一応ただの対邪獣人装備程度なら、それこそ奇跡や呪術で簡単なエンチャントをすればそれで十分だが、今回相手にするのは魔王の幹部の根城クラスなのだ。

だからこそ今回はそこに手を抜く気はないし、そのために、この新開拓村でもっとも獣人が集まっているこの場所に来たというわけなのだ。

 

「……ふむ、話は分かりました」

 

「ちゃんと金貨と宝石は用意した。

 一応、相場的にこれで問題ないはずだが」

 

そして、彼らの目の前で、自作の宝石と今まで貯めていた無数の金を、じゃらじゃらと見せつける。
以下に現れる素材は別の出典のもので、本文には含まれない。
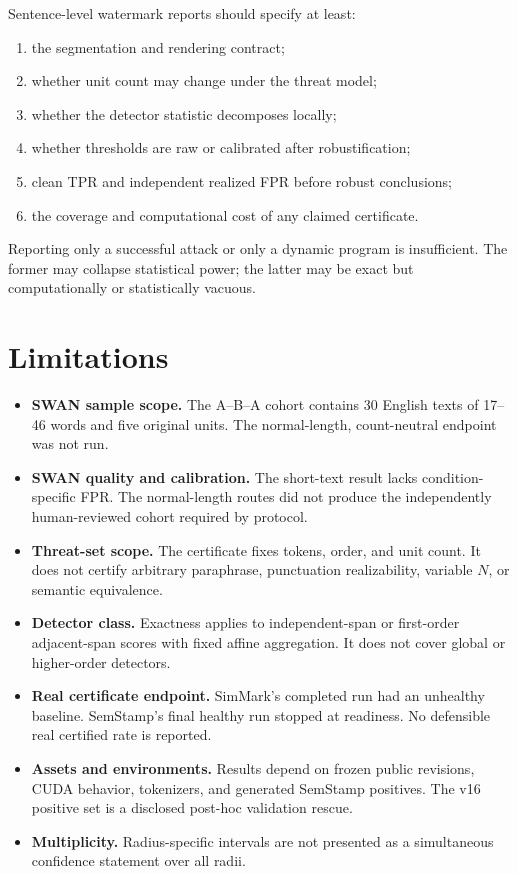 \documentclass[10pt]{article}
\begin{document}
Sentence-level watermark reports should specify at least:

\begin{enumerate}
  \item the segmentation and rendering contract;
  \item whether unit count may change under the threat model;
  \item whether the detector statistic decomposes locally;
  \item whether thresholds are raw or calibrated after robustification;
  \item clean TPR and independent realized FPR before robust conclusions;
  \item the coverage and computational cost of any claimed certificate.
\end{enumerate}

Reporting only a successful attack or only a dynamic program is insufficient.
The former may collapse statistical power; the latter may be exact but
computationally or statistically vacuous.

\section{Limitations}

\begin{itemize}
  \item \textbf{SWAN sample scope.} The A--B--A cohort contains 30 English
  texts of 17--46 words and five original units. The normal-length,
  count-neutral endpoint was not run.
  \item \textbf{SWAN quality and calibration.} The short-text result lacks
  condition-specific FPR. The normal-length routes did not produce the
  independently human-reviewed cohort required by protocol.
  \item \textbf{Threat-set scope.} The certificate fixes tokens, order, and
  unit count. It does not certify arbitrary paraphrase, punctuation
  realizability, variable $N$, or semantic equivalence.
  \item \textbf{Detector class.} Exactness applies to independent-span or
  first-order adjacent-span scores with fixed affine aggregation. It does not
  cover global or higher-order detectors.
  \item \textbf{Real certificate endpoint.} SimMark's completed run had an
  unhealthy baseline. SemStamp's final healthy run stopped at readiness.
  No defensible real certified rate is reported.
  \item \textbf{Assets and environments.} Results depend on frozen public
  revisions, CUDA behavior, tokenizers, and generated SemStamp positives.
  The v16 positive set is a disclosed post-hoc validation rescue.
  \item \textbf{Multiplicity.} Radius-specific intervals are not presented as
  a simultaneous confidence statement over all radii.
\end{itemize}
\end{document}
子供の獣人はそれだけで目を輝かせて、大いに沸き上がる。

が、流石というか、交渉相手であるアルマジロの獣人の反応はよろしくなかった。

 

「……ふむ、魔造とはいえ本物の魔宝石に、金もきれいな王国硬貨。

 金銭的には問題ないといえるでしょうが……残念ながら、私達にはこれはそこまで必要ない物なので」

 

「……というと?」

 

「話は簡単ですよ、この開拓村は驚くほどの好景気ですので。

 それこそ、王都から冒険者や大工に聖職者、金や宝石ならば彼らから十分に頂いております」

 

え~と文句を言う獣人の子供たちをよそに、そのアルマジロの獣人は、実に平静な態度でこちらへと交渉を続ける。

 

「つまり、金以外の頼みごとがあると。

 そう言う話だね」

 

「そういうわけです。

 というわけで、イオ司祭、いえ、冒険者のイオとして。

 私は、あなたにこの依頼を受けてもらいたいというわけです」

 

また、依頼か。

そんな風に思いつつ、私はそのアルマジロの獣人から渡された一枚の依頼書を確認するのでした。

 

 

★☆★☆

 

 

なお、新開拓村から少し離れた辺境。

小さめの洞窟にて。

 

「げぎょ、げぎょぎょぎょぎょぎょ!!」

 

「い、いやぁ、やめ……あああぁああああ!!」

 

「げひ?げひ?……げぎゃぎゃぎゃぎゃ!!」

 

その洞窟の中には、無数のゴブリンとそれに性的に襲われ、また妊娠した女性獣人達の姿が!!

 

「滅びろ」

 

「ぎぃぃぃ!!!!」

 

かくして、その獣人達からの依頼は、思いのほかあっさりとクリアするも、ゴブリンの巣と攫われた獣人の数はまだまだいるわけで。

この日から数日は、ゴブリンの巣の湧きつぶしと、攫われた女性獣人の救出を繰り返すのでした。